There is. The natural layout would be to just have an array of u16s
which gives us an array of 16 bit register slots like this:
[0][1][2][3][4][5]..
but we're actually storing:
[0][2][4]...
since we know that the odd numbered registers don't exist.
> Basically we've got two codec types. BOTH have 16 bit regs, but on some
> the 'reg' parameter is a register address, and on some its the register
> number.
The registers referred to by ASoC are *always* register numbers as you'd
see in the chip documentation; the storage method used for any register
cache is entirely up to the codec drivers and is not something that the
core concerns itself with. The core is also unaware of the actual width
of the registers.
You're confusing yourself here by thinking of these things memory mapped
devices - they aren't. How software chooses to lay out any view it has
of the registers in memory has no meaning in hardware since there is, in
general, no way to interact with the hardware with a resolution less
than a full register.
> This is fine I supppose if the semantics for the underlying bus are the
> same, eg. the PXA AC97 bus takes reg as an address.

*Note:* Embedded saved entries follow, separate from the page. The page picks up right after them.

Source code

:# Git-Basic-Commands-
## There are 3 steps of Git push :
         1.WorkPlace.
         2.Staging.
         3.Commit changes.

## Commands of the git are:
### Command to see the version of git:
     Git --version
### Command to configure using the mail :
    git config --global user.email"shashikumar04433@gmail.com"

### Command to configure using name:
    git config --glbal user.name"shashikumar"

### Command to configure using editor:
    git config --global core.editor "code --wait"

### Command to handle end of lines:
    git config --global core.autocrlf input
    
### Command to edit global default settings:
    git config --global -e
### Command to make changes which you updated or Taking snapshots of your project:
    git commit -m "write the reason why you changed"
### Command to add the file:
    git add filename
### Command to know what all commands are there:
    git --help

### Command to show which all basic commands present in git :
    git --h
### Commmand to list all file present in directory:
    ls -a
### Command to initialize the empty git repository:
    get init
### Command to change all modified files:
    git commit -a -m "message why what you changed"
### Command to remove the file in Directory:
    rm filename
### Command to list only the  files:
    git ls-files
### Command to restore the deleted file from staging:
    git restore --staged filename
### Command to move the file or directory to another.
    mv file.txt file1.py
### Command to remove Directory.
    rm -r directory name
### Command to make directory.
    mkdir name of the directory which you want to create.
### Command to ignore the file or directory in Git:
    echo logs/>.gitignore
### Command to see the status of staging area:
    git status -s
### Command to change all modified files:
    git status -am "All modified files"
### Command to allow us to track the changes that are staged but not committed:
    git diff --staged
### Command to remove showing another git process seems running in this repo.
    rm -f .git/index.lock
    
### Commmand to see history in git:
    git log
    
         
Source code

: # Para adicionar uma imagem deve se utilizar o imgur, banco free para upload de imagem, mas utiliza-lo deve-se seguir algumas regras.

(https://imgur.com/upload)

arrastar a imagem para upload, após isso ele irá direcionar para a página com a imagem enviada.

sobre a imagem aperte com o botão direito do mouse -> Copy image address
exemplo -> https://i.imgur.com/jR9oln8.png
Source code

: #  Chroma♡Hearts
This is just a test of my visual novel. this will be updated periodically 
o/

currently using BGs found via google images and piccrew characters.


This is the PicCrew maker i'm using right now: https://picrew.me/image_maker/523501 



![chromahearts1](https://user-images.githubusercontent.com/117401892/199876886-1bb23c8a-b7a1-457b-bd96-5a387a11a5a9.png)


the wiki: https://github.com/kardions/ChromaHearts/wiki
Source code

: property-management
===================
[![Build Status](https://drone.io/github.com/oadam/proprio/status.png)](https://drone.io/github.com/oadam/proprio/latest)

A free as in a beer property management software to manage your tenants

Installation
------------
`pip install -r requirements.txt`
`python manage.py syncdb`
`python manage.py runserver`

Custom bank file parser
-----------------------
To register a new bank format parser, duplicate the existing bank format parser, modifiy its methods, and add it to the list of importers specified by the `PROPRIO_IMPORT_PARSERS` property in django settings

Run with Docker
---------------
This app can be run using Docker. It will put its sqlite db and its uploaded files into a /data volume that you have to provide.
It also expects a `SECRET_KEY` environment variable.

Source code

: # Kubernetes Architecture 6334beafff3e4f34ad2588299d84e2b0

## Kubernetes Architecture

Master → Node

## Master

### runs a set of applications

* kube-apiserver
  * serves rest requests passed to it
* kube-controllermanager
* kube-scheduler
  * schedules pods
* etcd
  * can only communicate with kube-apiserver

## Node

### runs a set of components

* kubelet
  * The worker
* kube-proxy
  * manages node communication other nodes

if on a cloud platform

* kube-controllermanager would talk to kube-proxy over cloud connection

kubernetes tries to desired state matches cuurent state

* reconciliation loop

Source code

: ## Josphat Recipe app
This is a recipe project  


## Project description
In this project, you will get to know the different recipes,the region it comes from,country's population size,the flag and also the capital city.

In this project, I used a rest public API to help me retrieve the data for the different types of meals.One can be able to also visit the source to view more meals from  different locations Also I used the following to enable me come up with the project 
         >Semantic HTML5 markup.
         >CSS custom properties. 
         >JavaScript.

For marshalling purposes all the I2C and SPI codecs are their own "bus
driver" - the only external thing that cares is the hardware itself, the
I2C and SPI bus drivers just deal in byte streams. AC97 is the only
actual bus in use here and it has the same register number interface
that ASoC uses.
> I havent checked to see if any AC97 codecs are passing reg as a register
> number - if they are then thats a clear bug as its not what the AC97 bus
> driver expects.
All the AC97 codecs are using reg as a register number because that is
what both ASoC and the AC97 bus drivers expect. Note that the AC97 bus
drivers have no idea that the codecs have caches, they just work with
register/value pairs.
> >the WM9705 changes only together with your signoff I can push the queue
> >I'm sitting on to Takashi?
> Sure, but I really think the other changes noted below need to go in
> ASAP as AFAICT they are clearly bogus.
They're not *that* urgent given how long they've been there - it's a
nice cleanup not something I'd push to Linus unless they fixed issues on
live systems (in which case I'd really expect to see patches to fix the
callers as well). The risk/reward doesn't seem worth it.
> >Having the cache there may not be safe
> >depending on the behaviour of the undocumented registers.
> Of course, but drivers calling ac97_write need to get clear errors back,
> IMHO.
Hardware I/O is a different matter - the error codes there are more
interesting since that could realistically go wrong at runtime.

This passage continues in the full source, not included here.